# interchangable live centers



## JPigg55 (Dec 14, 2013)

Anyone use an interchangable live center ???
Shopping for centers on eBay, I ran across quite a few.
Are they more likely to have accuracy errrors vs individual centers vdue to the 2 different tapers ??? (Adapter into tailstock and center point into adapter)
Are there any that one could use the individual dead center points without the live center adapter ??? ie same taper ???
Only advantage I see would be the money savings vs buying indiviual canters.


----------



## xalky (Dec 14, 2013)

JPigg55 said:


> Anyone use an interchangable live center ???
> Shopping for centers on eBay, I ran across quite a few.
> Are they more likely to have accuracy errrors vs individual centers vdue to the 2 different tapers ??? (Adapter into tailstock and center point into adapter)
> Are there any that one could use the individual dead center points without the live center adapter ??? ie same taper ???
> Only advantage I see would be the money savings vs buying indiviual canters.

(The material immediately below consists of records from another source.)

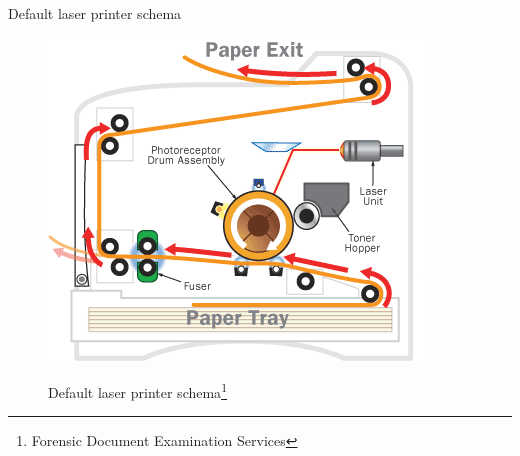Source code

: \documentclass[notes]{beamer}
\begin{document}
\begin{frame}

\begin{block}{Default laser printer schema}

\begin{figure}[!htb]
\centering
\includegraphics[scale=0.4]{page_printer}
\label{fig:page_printer}
\caption{Default laser printer schema\footnote{Forensic Document Examination Services\cite{Page_printer}}}
\end{figure}

\end{block}
{\let\thefootnote\relax\footnotetext{}}
\end{frame}
\end{document}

 Like anything else the, the potential for more errors is there just as the potential of a live center vs a dead center, A dead center will be more accurate theoretically.. I wouldn't hesitate to buy a combo kit just because of the large tube centers available with them. You could always buy something more accurate later should you find the accuracy to be not up to par. If your running a 3 jaw chuck, it's doubtful that the center would be worse than the chuck.


----------



## JPigg55 (Dec 14, 2013)

Thanks Xalky,
How about the second question ???
Do any of the sets have interchangable centers that are the same taper as the live adapter ???
Was wondering since it occured to me that one could use the inserts as dead centers if they were.


----------



## xalky (Dec 14, 2013)

JPigg55 said:


> Thanks Xalky,
> How about the second question ???
> Do any of the sets have interchangable centers that are the same taper as the live adapter ???
> Was wondering since it occured to me that one could use the inserts as dead centers if they were.


 I don't know...sorry.


----------



## george wilson (Dec 15, 2013)

I haven't seen any interchangeable center sets that are particularly accurate. There may be in uber expensive sets that I have not seen. Above my pay grade,though.


----------



## flutedchamber (Dec 15, 2013)

Royal makes a nice interchangeable live center that is accurate to .00005.  It's priced from just over $500 to just over $900, depending on the size of the Morse taper.  I believe Bison also makes a quality unit.


----------



## george wilson (Dec 15, 2013)

As I said: Above my pay grade!!


----------



## benmychree (Dec 15, 2013)

I had a Bison set in my business, which I sold a few years ago; the quality was excellent, accuracy was quite adequate, and longevity is still there; I made extra points for specific pipe or tube sizes that were particularly handy. Bottom line, not cheap, but worth every penny, and I wish I'd have brought them home for my home (retirement) shop, although they can be borrowed.  The only thing I do not like about them is the relativly large diametwe of the bearing housing as compared with the needle bearing type that is much smaller; one must hang tools much farther out unsupported to machine small diameter parts, particularly, single point threading when using Aloris tools; this I solved by finding Pratt & Whitney form ground tools with long straight shanks that can be held in an Aloris plain holder.  I have a 19" swing Leblond Regal lathe, so small parts ar a bit of a challenge due to these cleareence issues; it takes a lot of tailstock quill extension to clear the bulk of the Aloris CA holders, especially for thye smaller diameters.  I do, however like having a larger lathe with it's relativly greater ridgidity and no less accuracy than most smaller lathes, except toolroom models, generally.


----------